How would you feel if your boss came up to you and said something like that?  “Matt, you handled that question so well! I could not have thought that fast on my feet!”

Big time motivation.

Want to make a team feel you appreciate them?  Invite them to your place. Invite the immediate families. Be keenly interested in them.  Make them feel your attention.  If you meet children you’ve struck gold.  You tell that little daughter how important her mommy is at work and how lucky we are to work with her.  Own the home.

A party at your house, excepting the annual retreat which I will get to next, is the most important shared experience of the year. Want to build a team?  This is an important brick.

The foundation is the annual retreat.  I don’t really care where it is or how fancy, but a critical factor is how much work and focus you personally put into it.  If you prepare a lot and build excitement, you signal it is important to you. A key is the format.  However you usually meet, it cannot be like that.  If you sit around a conference table a lot, then the retreat cannot be at a conference table.  Somewhere different.  Different seating, maybe different dress code.  If you are typically casual at work, make it business style.  If you work in a dark suit culture, then dress down.  Flip the script.

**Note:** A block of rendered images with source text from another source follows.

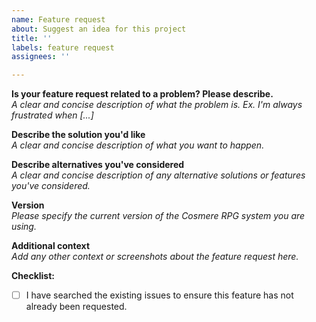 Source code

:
 ```yaml
---
name: Feature request
about: Suggest an idea for this project
title: ''
labels: feature request
assignees: ''

---
```


**Is your feature request related to a problem? Please describe.**  
_A clear and concise description of what the problem is. Ex. I'm always frustrated when [...]_

**Describe the solution you'd like**  
_A clear and concise description of what you want to happen._

**Describe alternatives you've considered**  
_A clear and concise description of any alternative solutions or features you've considered._

**Version**  
_Please specify the current version of the Cosmere RPG system you are using._

**Additional context**  
_Add any other context or screenshots about the feature request here._

**Checklist:**
- [ ] I have searched the existing issues to ensure this feature has not already been requested. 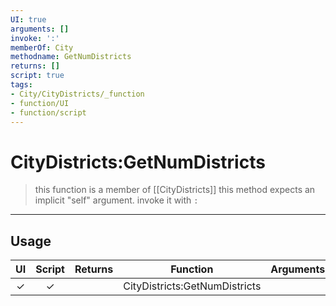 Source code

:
 ```yaml
---
UI: true
arguments: []
invoke: ':'
memberOf: City
methodname: GetNumDistricts
returns: []
script: true
tags:
- City/CityDistricts/_function
- function/UI
- function/script
---
```

# CityDistricts:GetNumDistricts
> this function is a member of [[CityDistricts]]
> this method expects an implicit "self" argument. invoke it with `:`
-----
## Usage
|  UI | Script | Returns | Function | Arguments |
|:---:|:------:|-------:|:--------:|:---------|
|✓|✓||CityDistricts:GetNumDistricts||
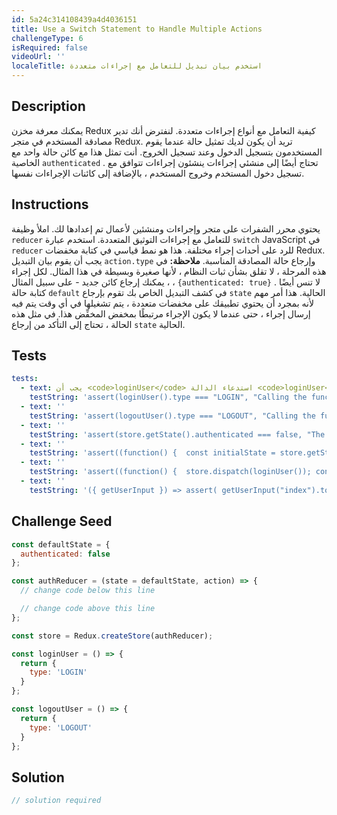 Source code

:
 ```yaml
---
id: 5a24c314108439a4d4036151
title: Use a Switch Statement to Handle Multiple Actions
challengeType: 6
isRequired: false
videoUrl: ''
localeTitle: استخدم بيان تبديل للتعامل مع إجراءات متعددة
---
```


## Description
<section id="description"> يمكنك معرفة مخزن Redux كيفية التعامل مع أنواع إجراءات متعددة. لنفترض أنك تدير مصادقة المستخدم في متجر Redux. تريد أن يكون لديك تمثيل حالة عندما يقوم المستخدمون بتسجيل الدخول وعند تسجيل الخروج. أنت تمثل هذا مع كائن حالة واحد مع الخاصية <code>authenticated</code> . تحتاج أيضًا إلى منشئي إجراءات ينشئون إجراءات تتوافق مع تسجيل دخول المستخدم وخروج المستخدم ، بالإضافة إلى كائنات الإجراءات نفسها. </section>

## Instructions
<section id="instructions"> يحتوي محرر الشفرات على متجر وإجراءات ومنشئين لأعمال تم إعدادها لك. املأ وظيفة <code>reducer</code> للتعامل مع إجراءات التوثيق المتعددة. استخدم عبارة <code>switch</code> JavaScript في <code>reducer</code> للرد على أحداث إجراء مختلفة. هذا هو نمط قياسي في كتابة مخفضات Redux. يجب أن يقوم بيان التبديل <code>action.type</code> وإرجاع حالة المصادقة المناسبة. <strong>ملاحظة:</strong> في هذه المرحلة ، لا تقلق بشأن ثبات النظام ، لأنها صغيرة وبسيطة في هذا المثال. لكل إجراء ، يمكنك إرجاع كائن جديد - على سبيل المثال ، <code>{authenticated: true}</code> . لا تنس أيضًا كتابة حالة <code>default</code> في كشف التبديل الخاص بك تقوم بإرجاع <code>state</code> الحالية. هذا أمر مهم لأنه بمجرد أن يحتوي تطبيقك على مخفضات متعددة ، يتم تشغيلها في أي وقت يتم فيه إرسال إجراء ، حتى عندما لا يكون الإجراء مرتبطًا بمخفض المخفِّض هذا. في مثل هذه الحالة ، تحتاج إلى التأكد من إرجاع <code>state</code> الحالية. </section>

## Tests
<section id='tests'>

```yml
tests:
  - text: يجب أن <code>loginUser</code> استدعاء الدالة <code>loginUser</code> إرجاع كائن له خاصية كتابة معينة إلى السلسلة <code>LOGIN</code> .
    testString: 'assert(loginUser().type === "LOGIN", "Calling the function <code>loginUser</code> should return an object with type property set to the string <code>LOGIN</code>.");'
  - text: ''
    testString: 'assert(logoutUser().type === "LOGOUT", "Calling the function <code>logoutUser</code> should return an object with type property set to the string <code>LOGOUT</code>.");'
  - text: ''
    testString: 'assert(store.getState().authenticated === false, "The store should be initialized with an object with an <code>authenticated</code> property set to <code>false</code>.");'
  - text: ''
    testString: 'assert((function() {  const initialState = store.getState(); store.dispatch(loginUser()); const afterLogin = store.getState(); return initialState.authenticated === false && afterLogin.authenticated === true })(), "Dispatching <code>loginUser</code> should update the <code>authenticated</code> property in the store state to <code>true</code>.");'
  - text: ''
    testString: 'assert((function() {  store.dispatch(loginUser()); const loggedIn = store.getState(); store.dispatch(logoutUser()); const afterLogout = store.getState(); return loggedIn.authenticated === true && afterLogout.authenticated === false  })(), "Dispatching <code>logoutUser</code> should update the <code>authenticated</code> property in the store state to <code>false</code>.");'
  - text: ''
    testString: '({ getUserInput }) => assert( getUserInput("index").toString().includes("switch") && getUserInput("index").toString().includes("case") && getUserInput("index").toString().includes("default"), "The <code>authReducer</code> function should handle multiple action types with a <code>switch</code> statement.");'

```

</section>

## Challenge Seed
<section id='challengeSeed'>

<div id='jsx-seed'>

```jsx
const defaultState = {
  authenticated: false
};

const authReducer = (state = defaultState, action) => {
  // change code below this line

  // change code above this line
};

const store = Redux.createStore(authReducer);

const loginUser = () => {
  return {
    type: 'LOGIN'
  }
};

const logoutUser = () => {
  return {
    type: 'LOGOUT'
  }
};

```

</div>



</section>

## Solution
<section id='solution'>

```js
// solution required
```
</section>
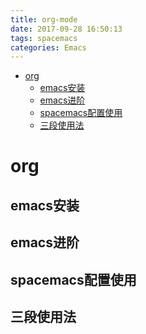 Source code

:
 ```yaml
---
title: org-mode
date: 2017-09-28 16:50:13
tags: spacemacs
categories: Emacs
---
```

<!-- TOC -->

- [org](#org)
  - [emacs安装](#emacs%E5%AE%89%E8%A3%85)
  - [emacs进阶](#emacs%E8%BF%9B%E9%98%B6)
  - [spacemacs配置使用](#spacemacs%E9%85%8D%E7%BD%AE%E4%BD%BF%E7%94%A8)
  - [三段使用法](#%E4%B8%89%E6%AE%B5%E4%BD%BF%E7%94%A8%E6%B3%95)

<!-- /TOC -->
<!--more-->
# org

## emacs安装

## emacs进阶

## spacemacs配置使用

## 三段使用法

The only purpose on the retreat agenda is to collectively create and agree on a plan for the team, for the year.  Truly, I can think of 20 formats and agenda items but they almost don’t matter as long as you can create a comfortable stage for real brainstorming and a community sense of community. Define amongst yourselves what you want to accomplish, what you want to be known for, what you want your reputation to be as a unit.  What will success look like? Is it a cost number or revenue growth or a recognition as department of the year?  Whatever it is, the group gets in a room and figures it out together.  The team decides what a win will look like.  Where the goalposts are. And your goal as the boss?  Your goal is to get everyone working toward a shared goal.  Better their goal than your goal, because indeed that is how people are motivated.  By their goals.

I always planned for 6 hours in the “meeting” and then a night out.  Just the team.  No invited guests from other departments or anyone else who is not part of the unit.  Part of being a true team is being specific.  You are either on the team or not.  On the field or off.

Those are the two best shared experiences, the party at your place and the retreat, but there are many others.  Make sure you have lots of really little ways for the entire team to be focused on the same things at the same moments.  Those are shared experiences. I used to do fantasy football with a pearl-girl team; most of them could not tell you what a football looked like, but it gave me an opportunity to pen a weekly email recap that became a shared experience.

Individual shared experiences with a subordinate are big too and the weekly rap in my mind is great.

I’m naturally sort of chatty and if left to my own devices, might not use the 2 ears and one mouth approach enough.  I temper that in raps, I hope.  I want to make sure I listen lots and get to know my colleague.  In a previous post I talked about rap format so won’t go beyond reminding you the most impactful management query is “What more can you do?’.

Some ways to build trust and show you care during the rap:  1.  I’ll reference how I talk to my wife about you. What I said on the couch last night.  Shows you are on my mind.  And my wife HAS always known a lot about my colleagues.  Second, go on a 401k riff, at least with the young ‘uns.  Get them to start saving 5% of their salary at a young age and the power of compounding will take over.  40 years in the future, when my name is a fuzzy memory, I will stand as the best boss they ever had, even if they don’t know it.  Even if I suck at training and I don’t recognize performance and I don’t provide outlets for ideas, if I get them to invest I’ll possibly be the best boss they ever have.

(its not enough to save, you have to have your money working for you.  You are working for it!)

At the rap, in a true one-on-one conversation, let your colleague know you love your job and you love being on this team.  You don’t have to pretend the entire organization is ideal in every way, as long as you love being where you are. If that is not the case, make it so.  Whatever that takes.  Love where you are.  It is the Positive in PPFE. Positive, Productive, Fresh and Enthusiastic.

Raps are a great opportunity to express confidence in a colleague. You think a pitching coach ever visits the mound to tell a pitcher he cannot possible get this hitter out?  No- he is pumping him up.  When I was a little league coach and a pitcher was struggling, I’d go out and say “Garret, that team in the other dugout is all excited right now because they got a couple runners on base.  They didn’t think they could do that against you. But what’s really important is this: your mom is sitting over there on that bleacher  right now thinking  “Garrett is the cutest boy God ever created”, so you got that going for you. –Garret breaks into a huge grin– Now let’s settle those little boys in the other dugout- we’re ready to start hitting again.”

Garrett knew coach believed in him.

Quickly, who do you remember better- your coaches or your teachers?

Given that I went all stream of consciousness on this post, I’ll make one more left turn by leaving you with this belief.  A colleague’s expression is more important than his title.